(Beginning of Extracted information)

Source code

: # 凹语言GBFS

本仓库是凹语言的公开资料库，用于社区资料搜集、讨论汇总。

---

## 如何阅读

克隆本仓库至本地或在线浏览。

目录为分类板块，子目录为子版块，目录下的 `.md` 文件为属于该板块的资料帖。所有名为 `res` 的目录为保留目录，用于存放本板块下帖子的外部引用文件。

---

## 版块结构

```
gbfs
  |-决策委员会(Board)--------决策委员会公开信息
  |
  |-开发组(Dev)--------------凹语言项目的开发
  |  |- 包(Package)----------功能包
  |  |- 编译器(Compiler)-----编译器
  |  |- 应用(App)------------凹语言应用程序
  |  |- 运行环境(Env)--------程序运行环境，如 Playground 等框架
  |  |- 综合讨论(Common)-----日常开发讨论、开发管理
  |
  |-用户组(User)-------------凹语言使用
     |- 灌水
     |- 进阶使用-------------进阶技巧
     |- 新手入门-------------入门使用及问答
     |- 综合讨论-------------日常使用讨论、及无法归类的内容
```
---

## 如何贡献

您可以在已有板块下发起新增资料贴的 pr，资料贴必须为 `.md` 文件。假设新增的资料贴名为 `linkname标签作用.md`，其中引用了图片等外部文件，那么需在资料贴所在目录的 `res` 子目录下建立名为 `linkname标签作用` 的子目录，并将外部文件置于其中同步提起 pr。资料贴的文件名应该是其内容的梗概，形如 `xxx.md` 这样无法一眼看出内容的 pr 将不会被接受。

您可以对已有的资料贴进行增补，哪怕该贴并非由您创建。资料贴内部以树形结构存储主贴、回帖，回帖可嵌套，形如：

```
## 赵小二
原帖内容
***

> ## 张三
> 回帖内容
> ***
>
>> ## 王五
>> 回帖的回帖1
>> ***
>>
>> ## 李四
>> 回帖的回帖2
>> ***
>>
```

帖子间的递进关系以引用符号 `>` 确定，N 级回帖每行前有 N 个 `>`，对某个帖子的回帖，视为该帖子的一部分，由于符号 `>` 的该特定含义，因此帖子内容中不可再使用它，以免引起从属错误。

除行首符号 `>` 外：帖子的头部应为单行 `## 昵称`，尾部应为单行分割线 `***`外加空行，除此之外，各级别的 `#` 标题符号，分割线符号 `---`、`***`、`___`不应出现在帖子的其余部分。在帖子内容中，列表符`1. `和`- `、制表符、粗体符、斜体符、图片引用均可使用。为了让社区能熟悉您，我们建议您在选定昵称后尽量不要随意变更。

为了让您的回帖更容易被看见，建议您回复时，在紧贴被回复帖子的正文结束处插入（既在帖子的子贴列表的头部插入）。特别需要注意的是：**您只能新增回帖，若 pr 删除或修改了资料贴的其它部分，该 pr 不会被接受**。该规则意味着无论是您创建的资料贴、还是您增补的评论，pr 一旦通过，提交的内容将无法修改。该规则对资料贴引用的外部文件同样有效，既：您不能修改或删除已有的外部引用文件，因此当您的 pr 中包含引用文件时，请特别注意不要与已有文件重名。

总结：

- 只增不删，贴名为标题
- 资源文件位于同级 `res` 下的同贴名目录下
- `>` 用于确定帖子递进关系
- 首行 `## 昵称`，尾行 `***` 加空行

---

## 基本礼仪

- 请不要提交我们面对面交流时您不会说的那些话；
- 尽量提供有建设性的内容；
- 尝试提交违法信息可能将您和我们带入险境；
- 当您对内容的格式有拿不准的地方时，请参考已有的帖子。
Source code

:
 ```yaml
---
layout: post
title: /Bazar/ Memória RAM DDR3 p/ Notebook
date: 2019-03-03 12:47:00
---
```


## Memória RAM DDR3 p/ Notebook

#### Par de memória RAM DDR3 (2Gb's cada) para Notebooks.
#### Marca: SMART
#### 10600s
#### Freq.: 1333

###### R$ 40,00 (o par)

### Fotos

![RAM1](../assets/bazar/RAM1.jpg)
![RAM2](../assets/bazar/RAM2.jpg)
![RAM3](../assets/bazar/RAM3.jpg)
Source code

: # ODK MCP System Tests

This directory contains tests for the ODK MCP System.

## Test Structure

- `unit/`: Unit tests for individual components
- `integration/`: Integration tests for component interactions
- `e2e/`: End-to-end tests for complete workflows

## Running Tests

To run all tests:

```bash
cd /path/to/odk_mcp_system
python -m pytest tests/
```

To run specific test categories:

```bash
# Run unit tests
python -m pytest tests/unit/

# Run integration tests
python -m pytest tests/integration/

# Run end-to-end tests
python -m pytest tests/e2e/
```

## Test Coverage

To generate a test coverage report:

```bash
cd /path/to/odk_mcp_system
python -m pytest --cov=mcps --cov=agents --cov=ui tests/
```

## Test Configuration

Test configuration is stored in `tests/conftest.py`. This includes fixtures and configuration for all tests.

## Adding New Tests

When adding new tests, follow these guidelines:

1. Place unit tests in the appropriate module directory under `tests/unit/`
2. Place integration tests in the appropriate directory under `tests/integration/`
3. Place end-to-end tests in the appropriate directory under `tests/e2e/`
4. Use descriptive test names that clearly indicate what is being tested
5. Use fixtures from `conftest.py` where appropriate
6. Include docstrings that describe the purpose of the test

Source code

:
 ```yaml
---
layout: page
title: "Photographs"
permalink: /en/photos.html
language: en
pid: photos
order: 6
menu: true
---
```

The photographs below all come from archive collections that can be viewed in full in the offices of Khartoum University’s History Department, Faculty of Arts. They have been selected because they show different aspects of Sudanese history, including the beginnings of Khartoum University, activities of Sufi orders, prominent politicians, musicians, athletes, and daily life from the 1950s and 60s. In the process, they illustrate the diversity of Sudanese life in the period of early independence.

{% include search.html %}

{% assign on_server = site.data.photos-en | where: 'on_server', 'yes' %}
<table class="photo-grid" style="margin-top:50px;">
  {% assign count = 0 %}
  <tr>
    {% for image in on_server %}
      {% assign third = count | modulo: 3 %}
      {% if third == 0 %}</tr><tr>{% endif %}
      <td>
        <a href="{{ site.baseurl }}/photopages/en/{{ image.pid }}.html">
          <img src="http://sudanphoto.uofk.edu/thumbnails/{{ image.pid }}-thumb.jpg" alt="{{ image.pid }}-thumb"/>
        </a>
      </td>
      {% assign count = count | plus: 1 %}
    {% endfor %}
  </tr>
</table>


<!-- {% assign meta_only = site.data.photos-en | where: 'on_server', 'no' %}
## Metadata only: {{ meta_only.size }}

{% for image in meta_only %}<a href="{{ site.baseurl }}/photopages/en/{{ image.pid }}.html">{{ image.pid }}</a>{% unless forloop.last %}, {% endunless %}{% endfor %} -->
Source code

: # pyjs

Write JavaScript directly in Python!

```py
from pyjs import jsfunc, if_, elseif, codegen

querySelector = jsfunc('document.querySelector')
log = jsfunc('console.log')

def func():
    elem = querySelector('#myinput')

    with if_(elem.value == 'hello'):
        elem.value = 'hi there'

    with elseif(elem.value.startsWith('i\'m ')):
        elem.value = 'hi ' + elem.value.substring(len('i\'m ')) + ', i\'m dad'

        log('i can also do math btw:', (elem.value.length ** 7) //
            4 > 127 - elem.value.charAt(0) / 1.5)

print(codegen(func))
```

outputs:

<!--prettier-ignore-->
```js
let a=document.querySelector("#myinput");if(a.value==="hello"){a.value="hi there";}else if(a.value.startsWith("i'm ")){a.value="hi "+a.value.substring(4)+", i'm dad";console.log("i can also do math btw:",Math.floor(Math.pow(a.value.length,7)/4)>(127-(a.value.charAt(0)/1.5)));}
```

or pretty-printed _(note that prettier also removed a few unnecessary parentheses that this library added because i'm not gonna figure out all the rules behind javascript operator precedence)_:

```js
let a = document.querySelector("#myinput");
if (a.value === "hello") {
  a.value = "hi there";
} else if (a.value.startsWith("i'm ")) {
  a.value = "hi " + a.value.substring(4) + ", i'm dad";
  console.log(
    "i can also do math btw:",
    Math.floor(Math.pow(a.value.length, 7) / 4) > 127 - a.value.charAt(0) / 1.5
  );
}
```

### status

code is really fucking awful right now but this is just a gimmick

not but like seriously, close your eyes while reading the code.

(End of Extracted information)

**Aim of the task**:
Count the lines of the listing above that include the word "directory" and report the number by itself.

**Expected answer**:
4